The H-Prize program is a series of inducement prizes intended to encourage research into the use of hydrogen as an energy carrier in a hydrogen economy. The program is sponsored by the United States Department of Energy and administered by the Hydrogen Education Foundation. In 2014, an H-Prize competition was launched to develop a small-scale hydrogen generation and refueling station for hydrogen fuel cell electric vehicles. The prize, named the H2 Refuel H-Prize and worth $1 million, was awarded in January 2017, to the consortium "SimpleFuel".

==Creation==
Legislation for the prize, introduced by Rep. Bob Inglis, passed the United States House of Representatives in May 2006 as , but did not receive a vote in the United States Senate. After being reintroduced by Rep. Dan Lipinski at the beginning of a new term in January 2007, it was eventually folded into the Energy Independence and Security Act of 2007, which passed both the House of Representatives and the Senate and was then signed into law in December 2007.

The bill authorized $50 million in prize money, for the period from fiscal year 2008 to fiscal year 2017. However, in order to be spent, these funds must also be included in Congress's annual appropriation bills. The law provides for three categories of prizes:

- Four prizes of up to $1 million, awarded every two years for advances in hydrogen production, storage, distribution and utilization;
- One prize of up to $4 million, awarded two years to working prototypes of hydrogen vehicles which meet ambitious performance goals; and
- A $10 million grand prize, awarded only once during the program for a major technological breakthrough.

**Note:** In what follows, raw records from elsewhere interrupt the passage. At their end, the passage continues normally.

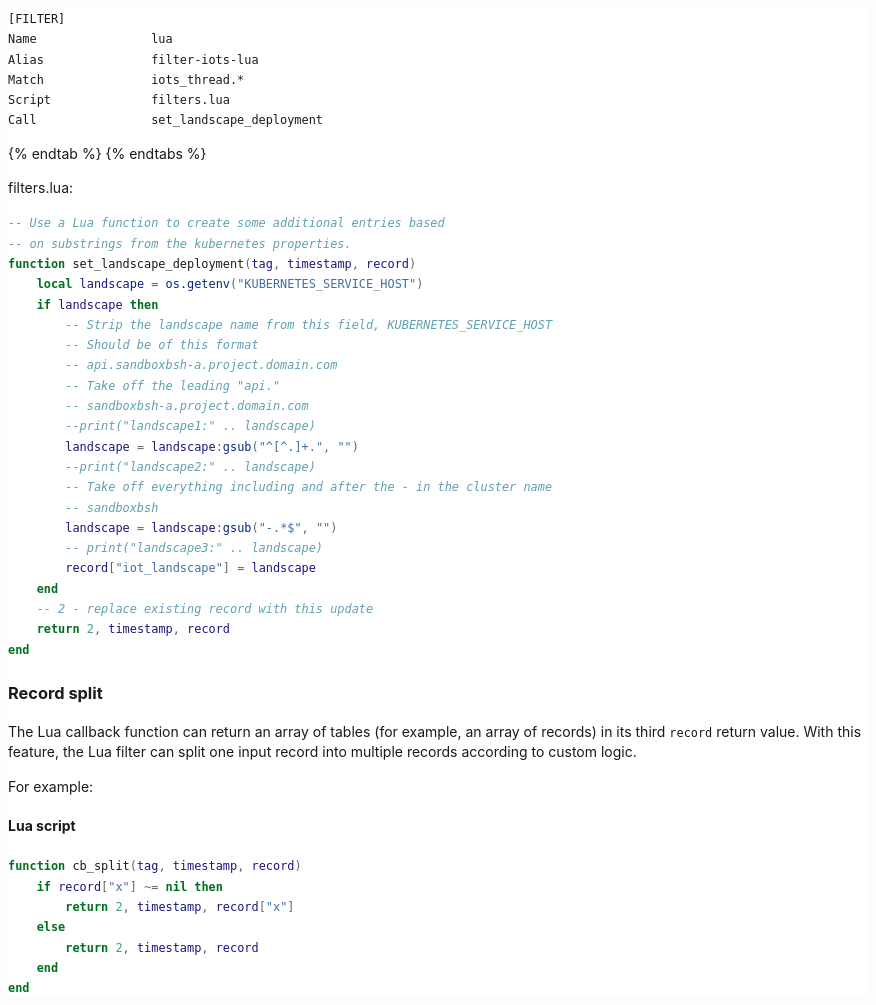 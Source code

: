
 ```text
[FILTER]
Name                lua
Alias               filter-iots-lua
Match               iots_thread.*
Script              filters.lua
Call                set_landscape_deployment
```

{% endtab %}
{% endtabs %}

filters.lua:
```lua
-- Use a Lua function to create some additional entries based
-- on substrings from the kubernetes properties.
function set_landscape_deployment(tag, timestamp, record)
    local landscape = os.getenv("KUBERNETES_SERVICE_HOST")
    if landscape then
        -- Strip the landscape name from this field, KUBERNETES_SERVICE_HOST
        -- Should be of this format
        -- api.sandboxbsh-a.project.domain.com
        -- Take off the leading "api."
        -- sandboxbsh-a.project.domain.com
        --print("landscape1:" .. landscape)
        landscape = landscape:gsub("^[^.]+.", "")
        --print("landscape2:" .. landscape)
        -- Take off everything including and after the - in the cluster name
        -- sandboxbsh
        landscape = landscape:gsub("-.*$", "")
        -- print("landscape3:" .. landscape)
        record["iot_landscape"] = landscape
    end
    -- 2 - replace existing record with this update
    return 2, timestamp, record
end
```

### Record split

The Lua callback function can return an array of tables (for example, an array of records) in its third `record` return value. With this feature, the Lua filter can split one input record into multiple records according to custom logic.

For example:

#### Lua script

```lua
function cb_split(tag, timestamp, record)
    if record["x"] ~= nil then
        return 2, timestamp, record["x"]
    else
        return 2, timestamp, record
    end
end
```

In October 2008, the Hydrogen Education Foundation of Washington, D.C. was selected to administer the H-Prize along with SCRA, a South Carolina research foundation.

== Prizes ==
In August 2009, the Office of Energy Efficiency and Renewable Energy (EERE) Fuel Cell Technologies Office (FCTO) of the U.S. Department of Energy announced a $1 million prize for innovative hydrogen storage materials which was to be awarded in February 2011. However, the prize was never awarded as no competitor met the competition requirements.

In March 2014, EERE FCTO announced plans for a $1 million H2 Refuel H-Prize, and the Prize competition was launched in October 2014. The competition focused on developing small hydrogen refueling stations that can generate hydrogen from electricity or natural gas and dispense it to vehicles at least 1 kg at a time. The winner, SimpleFuel, was announced in January 2017, after building a prototype system and successfully completing the testing period. SimpleFuel was a consortium of three companies, PDC Machines, Ivys, Inc, and McPhy Energy North America.